New compact single-mode fibres for a new cable design


A new generation of cables with a high number of fibres allows the deployment of high-performance optical nets, exploiting the already existing ducts and then avoiding expensive masonry works.

Single-mode optical fibres derive their name from the fact that they transmit a single light beam, or better, the light travels directly along the fibre, perpendicular to the section, and they are ideal for long distances. A typical single-mode fibre has a core diameter that ranges from 8 to 10.5 µm, a cladding of 125 µm and a coating of 250 µm: these parameters have remained unchanged since when these fibres were introduced on the market for the first time in the early Eighties. The standardization of these sizes was fundamental to grant interoperability and coherence in the optical net ambit but it has recently appeared on the market a new generation of single-mode fibres with a protective coating inferior to 200 µm, and this “novelty”, which results in a diameter saving by even 30%, is proving to be very important in the design of more compact cables, permitting an optimization of fibre nets, to full benefit of the players in the telecom field. There are currently two trends in the cabling of state-of-the-art high-performance nets: cables containing few fibres for the connection of single buildings or users, and cables with a high number of fibres to distribute big data volumes.

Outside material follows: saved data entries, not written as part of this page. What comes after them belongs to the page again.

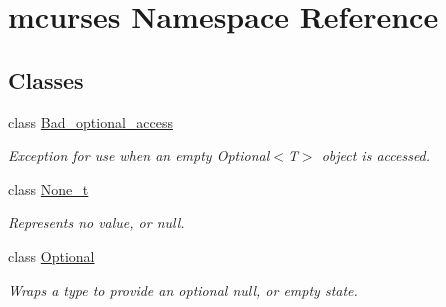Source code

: \hypertarget{namespacemcurses}{}\section{mcurses Namespace Reference}
\label{namespacemcurses}
\subsection*{Classes}
\begin{DoxyCompactItemize}
\item 
class \hyperlink{classmcurses_1_1Bad__optional__access}{Bad\+\_\+optional\+\_\+access}
\begin{DoxyCompactList}\small\item\em Exception for use when an empty Optional$<$\+T$>$ object is accessed. \end{DoxyCompactList}\item 
class \hyperlink{classmcurses_1_1None__t}{None\+\_\+t}
\begin{DoxyCompactList}\small\item\em Represents \textquotesingle{}no value\textquotesingle{}, or null. \end{DoxyCompactList}\item 
class \hyperlink{classmcurses_1_1Optional}{Optional}
\begin{DoxyCompactList}\small\item\em Wraps a type to provide an optional \textquotesingle{}null\textquotesingle{}, or empty state. \end{DoxyCompactList}\end{DoxyCompactItemize}

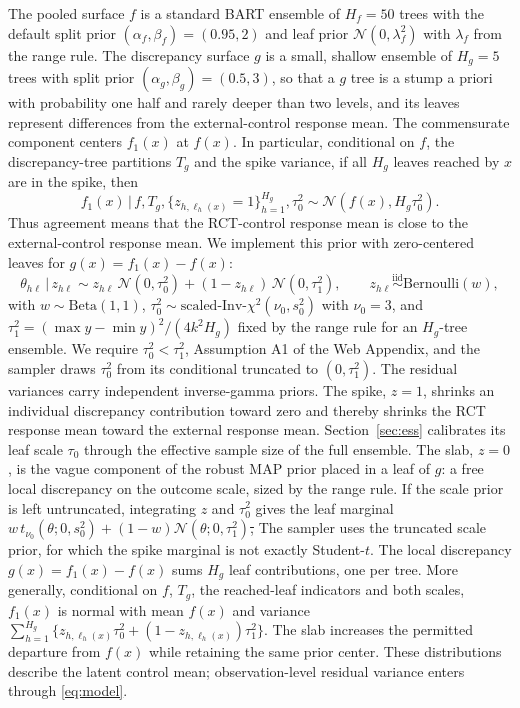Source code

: \documentclass[11pt]{article}
\newcommand{\Normal}{\mathcal{N}}
\newcommand{\Ber}{\mathrm{Bernoulli}}
\newcommand{\given}{\,\vert\,}
\newcommand{\iid}{\stackrel{\text{iid}}{\sim}}
\theoremstyle{definition}
\theoremstyle{plain}
\providecommand{\DIFaddtex}[1]{{\protect\color{blue}\uwave{#1}}} %
\providecommand{\DIFdeltex}[1]{{\protect\color{red}\sout{#1}}}                      %
\providecommand{\DIFaddbegin}{} %
\providecommand{\DIFaddend}{} %
\providecommand{\DIFdelbegin}{} %
\providecommand{\DIFdelend}{} %
\providecommand{\DIFadd}[1]{\texorpdfstring{\DIFaddtex{#1}}{#1}} %
\providecommand{\DIFdel}[1]{\texorpdfstring{\DIFdeltex{#1}}{}} %
\newcommand{\DIFscaledelfig}{0.5}
\newlength{\DIFdelgraphicswidth} %
\newlength{\DIFdelgraphicsheight} %
\newcommand{\DIFaddincludegraphics}[2][]{{\color{blue}\fbox{\DIFOincludegraphics[#1]{#2}}}} %
\newcommand{\DIFdelincludegraphics}[2][]{%
\sbox{\DIFdelgraphicsbox}{\DIFOincludegraphics[#1]{#2}}%
\settoboxwidth{\DIFdelgraphicswidth}{\DIFdelgraphicsbox} %
\settoboxtotalheight{\DIFdelgraphicsheight}{\DIFdelgraphicsbox} %
\scalebox{\DIFscaledelfig}{%
\parbox[b]{\DIFdelgraphicswidth}{\usebox{\DIFdelgraphicsbox}\\[-\baselineskip] \rule{\DIFdelgraphicswidth}{0em}}\llap{\resizebox{\DIFdelgraphicswidth}{\DIFdelgraphicsheight}{%
\setlength{\unitlength}{\DIFdelgraphicswidth}%
\begin{picture}(1,1)%
\thicklines\linethickness{2pt} %
{\color[rgb]{1,0,0}\put(0,0){\framebox(1,1){}}}%
{\color[rgb]{1,0,0}\put(0,0){\line( 1,1){1}}}%
{\color[rgb]{1,0,0}\put(0,1){\line(1,-1){1}}}%
\end{picture}%
}\hspace*{3pt}}} %
} %
\DeclareRobustCommand{\DIFaddbegin}{\DIFOaddbegin \let\includegraphics\DIFaddincludegraphics} %
\DeclareRobustCommand{\DIFaddend}{\DIFOaddend \let\includegraphics\DIFOincludegraphics} %
\DeclareRobustCommand{\DIFdelbegin}{\DIFOdelbegin \let\includegraphics\DIFdelincludegraphics} %
\DeclareRobustCommand{\DIFdelend}{\DIFOaddend \let\includegraphics\DIFOincludegraphics} %
\begin{document}
The pooled surface $f$ is a standard BART ensemble of $H_f=50$ trees with the default split prior $(\alpha_f,\beta_f)=(0.95,2)$ and leaf prior $\Normal(0,\lambda_f^2)$ with $\lambda_f$ from the range rule. The discrepancy surface $g$ is a small, shallow ensemble of $H_g=5$ trees with split prior $(\alpha_g,\beta_g)=(0.5,3)$, so that a $g$ tree is a stump a priori with probability one half and rarely deeper than two levels, and its leaves represent differences from the external-control response mean. The commensurate component centers $f_1(x)$ at $f(x)$. In particular, conditional on $f$, the discrepancy-tree partitions $T_g$ and the spike variance, if all $H_g$ leaves reached by $x$ are in the spike, then
\[
f_1(x)\given f,T_g,\{z_{h,\ell_h(x)}=1\}_{h=1}^{H_g},\tau_0^2
\sim\Normal\!\left(f(x),H_g\tau_0^2\right).
\]
Thus agreement means that the RCT-control response mean is close to the external-control response mean. We implement this prior with zero-centered leaves for $g(x)=f_1(x)-f(x)$:
\begin{equation}
\theta_{h\ell}\given z_{h\ell}\sim z_{h\ell}\,\Normal(0,\tau_0^2)+(1-z_{h\ell})\,\Normal(0,\tau_1^2),\qquad z_{h\ell}\iid\Ber(w),
\label{eq:leafprior}
\end{equation}
with $w\sim\mathrm{Beta}(1,1)$, $\tau_0^2\sim\text{scaled-Inv-}\chi^2(\nu_0,s_0^2)$ with $\nu_0=3$, and $\tau_1^2=(\max y-\min y)^2/(4k^2H_g)$ fixed by the range rule for an $H_g$-tree ensemble. We require $\tau_0^2<\tau_1^2$, Assumption A1 of the Web Appendix, and the sampler draws $\tau_0^2$ from its conditional truncated to $(0,\tau_1^2)$. The residual variances carry independent inverse-gamma priors. The spike, $z=1$, shrinks an individual discrepancy contribution toward zero and thereby shrinks the RCT response mean toward the external response mean. Section~\ref{sec:ess} calibrates its leaf scale $\tau_0$ through the effective sample size of the full ensemble. The slab, $z=0$, is the vague component of the robust MAP prior placed in a leaf of $g$: a free local discrepancy on the outcome scale, sized by the range rule. If the scale prior is left untruncated, integrating $z$ and $\tau_0^2$ gives the leaf marginal $w\,t_{\nu_0}(\theta;0,s_0^2)+(1-w)\Normal(\theta;0,\tau_1^2)$\DIFdelbegin \DIFdel{, }\DIFdelend \DIFaddbegin \DIFadd{. }\DIFaddend The sampler uses the truncated scale prior, for which the spike marginal is not exactly Student-$t$. The local discrepancy $g(x)=f_1(x)-f(x)$ sums $H_g$ leaf contributions, one per tree. More generally, conditional on $f$, $T_g$, the reached-leaf indicators and both scales, $f_1(x)$ is normal with mean $f(x)$ and variance $\sum_{h=1}^{H_g}\{z_{h,\ell_h(x)}\tau_0^2+(1-z_{h,\ell_h(x)})\tau_1^2\}$. The slab increases the permitted departure from $f(x)$ while retaining the same prior center. These distributions describe the latent control mean; observation-level residual variance enters through \eqref{eq:model}.
\end{document}
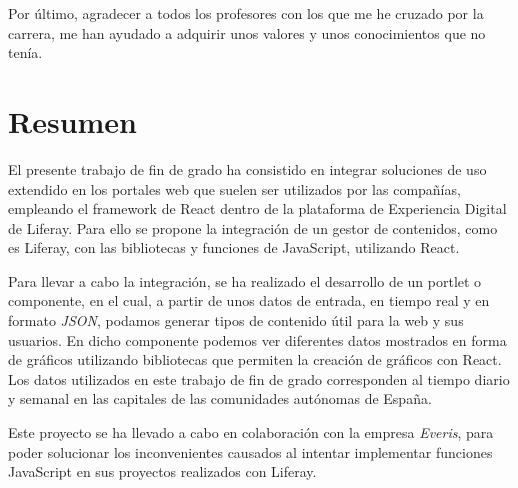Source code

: \documentclass[a4paper, 12pt]{book}
\begin{document}
\vspace{5mm}
Por último, agradecer a todos los profesores con los que me he cruzado por la carrera, me han ayudado a adquirir unos valores y unos conocimientos que no tenía.




\chapter*{Resumen}
El presente trabajo de fin de grado ha consistido en integrar soluciones de uso extendido en los portales web que suelen ser utilizados por las compañías, empleando el framework de React dentro de la plataforma de Experiencia Digital de Liferay. Para ello se propone la integración de un gestor de contenidos, como es Liferay, con las bibliotecas y funciones de JavaScript, utilizando React.

\vspace{5mm}
Para llevar a cabo la integración, se ha realizado el desarrollo de un portlet o componente, en el cual, a partir de unos datos de entrada, en tiempo real y en formato \textit{JSON}, podamos generar tipos de contenido útil para la web y sus usuarios. En dicho componente podemos ver diferentes datos mostrados en forma de gráficos utilizando bibliotecas que permiten la creación de gráficos con React. Los datos utilizados en este trabajo de fin de grado corresponden al tiempo diario y semanal en las capitales de las comunidades autónomas de España.

\vspace{5mm}
Este proyecto se ha llevado a cabo en colaboración con la empresa \textit{Everis}, para poder solucionar los inconvenientes causados al intentar implementar funciones JavaScript en sus proyectos realizados con Liferay.





\end{document}
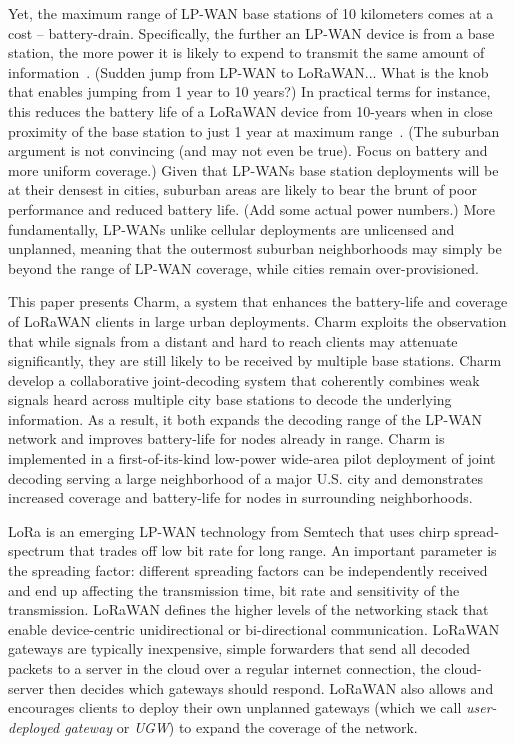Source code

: Yet, the maximum range of LP-WAN base stations of 10 kilometers comes at a
cost -- battery-drain. Specifically, the further an LP-WAN device is from a
base station, the more power it is likely to expend to transmit the same
amount of information{\color{red}~\cite{}}. {\color{blue} (Sudden jump from
LP-WAN to LoRaWAN... What is the knob that enables jumping from 1 year to 10
years?)} In practical terms for instance, this reduces the battery life of a
LoRaWAN device from 10-years when in close proximity of the base station to
just 1 year at maximum range{\color{red}~\cite{}}. {\color{blue} (The suburban
argument is not convincing (and may not even be true). Focus on battery and
more uniform coverage.)} Given that LP-WANs base station deployments will be
at their densest in cities, suburban areas are likely to bear the brunt of
poor performance and reduced battery life. {\color{blue} (Add some actual
power numbers.)} More fundamentally, LP-WANs unlike cellular deployments are
unlicensed and unplanned, meaning that the outermost suburban neighborhoods
may simply be beyond the range of LP-WAN coverage, while cities remain
over-provisioned.


This paper presents Charm, a system that enhances the battery-life and
coverage of LoRaWAN clients in large urban deployments. Charm exploits the
observation that while signals from a distant and hard to reach clients may
attenuate significantly, they are still likely to be received by multiple base
stations. Charm develop a collaborative joint-decoding system that coherently
combines weak signals heard across multiple city base stations to decode the
underlying information. As a result, it both expands the decoding range of the
LP-WAN network and improves battery-life for nodes already in range. Charm is
implemented in a first-of-its-kind low-power wide-area pilot deployment of
joint decoding serving a large neighborhood of a major U.S. city and
demonstrates increased coverage and battery-life for nodes in surrounding
neighborhoods.

LoRa is an emerging LP-WAN technology from Semtech that uses chirp
spread-spectrum that trades off low bit rate for long range. An important
parameter is the spreading factor: different spreading factors can be
independently received and end up affecting the transmission time, bit rate
and sensitivity of the transmission. LoRaWAN defines the higher levels of the
networking stack that enable device-centric unidirectional or bi-directional
communication. LoRaWAN gateways are typically inexpensive, simple forwarders
that send all decoded packets to a server in the cloud over a regular internet
connection, the cloud-server then decides which gateways should respond.
LoRaWAN also allows and encourages clients to deploy their own unplanned
gateways (which we call \textit{user-deployed gateway} or \textit{UGW}) to
expand the coverage of the network.

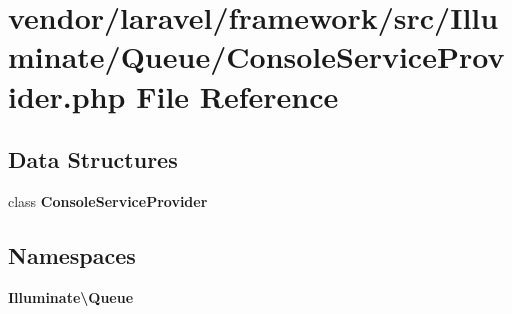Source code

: \section{vendor/laravel/framework/src/\+Illuminate/\+Queue/\+Console\+Service\+Provider.php File Reference}
\label{_console_service_provider_8php}
\subsection*{Data Structures}
\begin{DoxyCompactItemize}
\item 
class {\bf Console\+Service\+Provider}
\end{DoxyCompactItemize}
\subsection*{Namespaces}
\begin{DoxyCompactItemize}
\item 
 {\bf Illuminate\textbackslash{}\+Queue}
\end{DoxyCompactItemize}
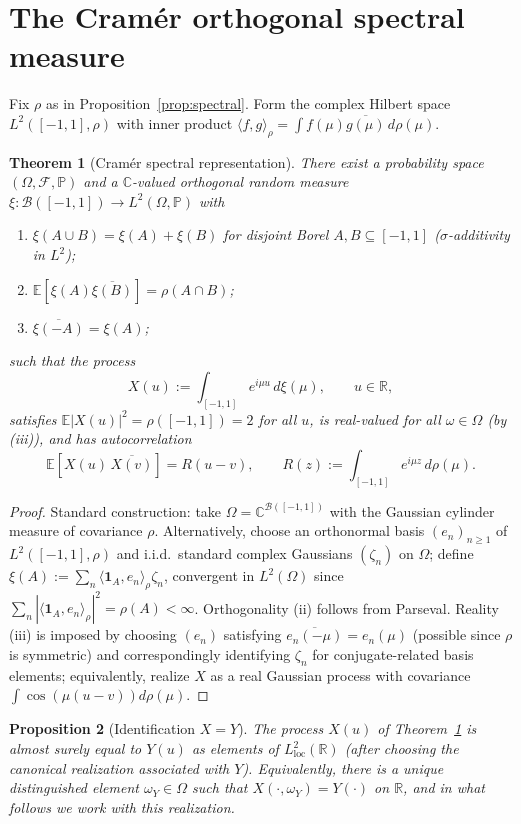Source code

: \documentclass[11pt]{article}
\newtheorem{theorem}{Theorem}
\newtheorem{proposition}[theorem]{Proposition}
\theoremstyle{definition}
\theoremstyle{remark}
\newcommand{\R}{\mathbb{R}}
\newcommand{\C}{\mathbb{C}}
\newcommand{\E}{\mathbb{E}}
\begin{document}
\section{The Cram\'er orthogonal spectral measure}

Fix $\rho$ as in Proposition~\ref{prop:spectral}. Form the complex Hilbert space $L^2([-1,1], \rho)$ with inner product $\langle f, g\rangle_\rho = \int f(\mu)\overline{g(\mu)}\,d\rho(\mu)$.

\begin{theorem}[Cram\'er spectral representation]\label{thm:cramer}
There exist a probability space $(\Omega, \mathcal F, \mathbb P)$ and a $\C$-valued orthogonal random measure $\xi: \mathcal B([-1,1]) \to L^2(\Omega, \mathbb P)$ with
\begin{enumerate}
\item[(i)] $\xi(A \cup B) = \xi(A) + \xi(B)$ for disjoint Borel $A, B \subseteq [-1,1]$ ($\sigma$-additivity in $L^2$);
\item[(ii)] $\E[\xi(A)\overline{\xi(B)}] = \rho(A\cap B)$;
\item[(iii)] $\overline{\xi(-A)} = \xi(A)$;
\end{enumerate}
such that the process
\[
X(u) := \int_{[-1,1]} e^{i\mu u}\, d\xi(\mu), \qquad u \in \R,
\]
satisfies $\E|X(u)|^2 = \rho([-1,1]) = 2$ for all $u$, is real-valued for all $\omega \in \Omega$ (by (iii)), and has autocorrelation
\[
\E[X(u)\,\overline{X(v)}] = R(u - v),\qquad R(z) := \int_{[-1,1]} e^{i\mu z}\, d\rho(\mu).
\]
\end{theorem}

\begin{proof}
Standard construction: take $\Omega = \C^{\mathcal B([-1,1])}$ with the Gaussian cylinder measure of covariance $\rho$. Alternatively, choose an orthonormal basis $(e_n)_{n\geq 1}$ of $L^2([-1,1],\rho)$ and i.i.d.\ standard complex Gaussians $(\zeta_n)$ on $\Omega$; define $\xi(A) := \sum_n \langle \mathbf 1_A, e_n\rangle_\rho \zeta_n$, convergent in $L^2(\Omega)$ since $\sum_n |\langle\mathbf 1_A, e_n\rangle_\rho|^2 = \rho(A) < \infty$. Orthogonality (ii) follows from Parseval. Reality (iii) is imposed by choosing $(e_n)$ satisfying $\overline{e_n(-\mu)} = e_n(\mu)$ (possible since $\rho$ is symmetric) and correspondingly identifying $\zeta_n$ for conjugate-related basis elements; equivalently, realize $X$ as a real Gaussian process with covariance $\int\cos(\mu(u-v))d\rho(\mu)$.
\end{proof}

\begin{proposition}[Identification $X = Y$]\label{prop:XisY}
The process $X(u)$ of Theorem~\ref{thm:cramer} is almost surely equal to $Y(u)$ as elements of $L^2_{\mathrm{loc}}(\R)$ (after choosing the canonical realization associated with $Y$). Equivalently, there is a unique distinguished element $\omega_Y \in \Omega$ such that $X(\cdot, \omega_Y) = Y(\cdot)$ on $\R$, and in what follows we work with this realization.
\end{proposition}
\end{document}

In the second case, we witness a constant rise of the “fibre count”, with cables that can contain up to 500 fibres. This would not represent a problem if there were not some limits imposed by the ducts where the cables must be inserted, often with prefixed sizes. The net operator has then two options: limiting the link fibres or using, with same fibre quantity, a more compact cable type and finally today this is possible with the new generation of single-mode fibres.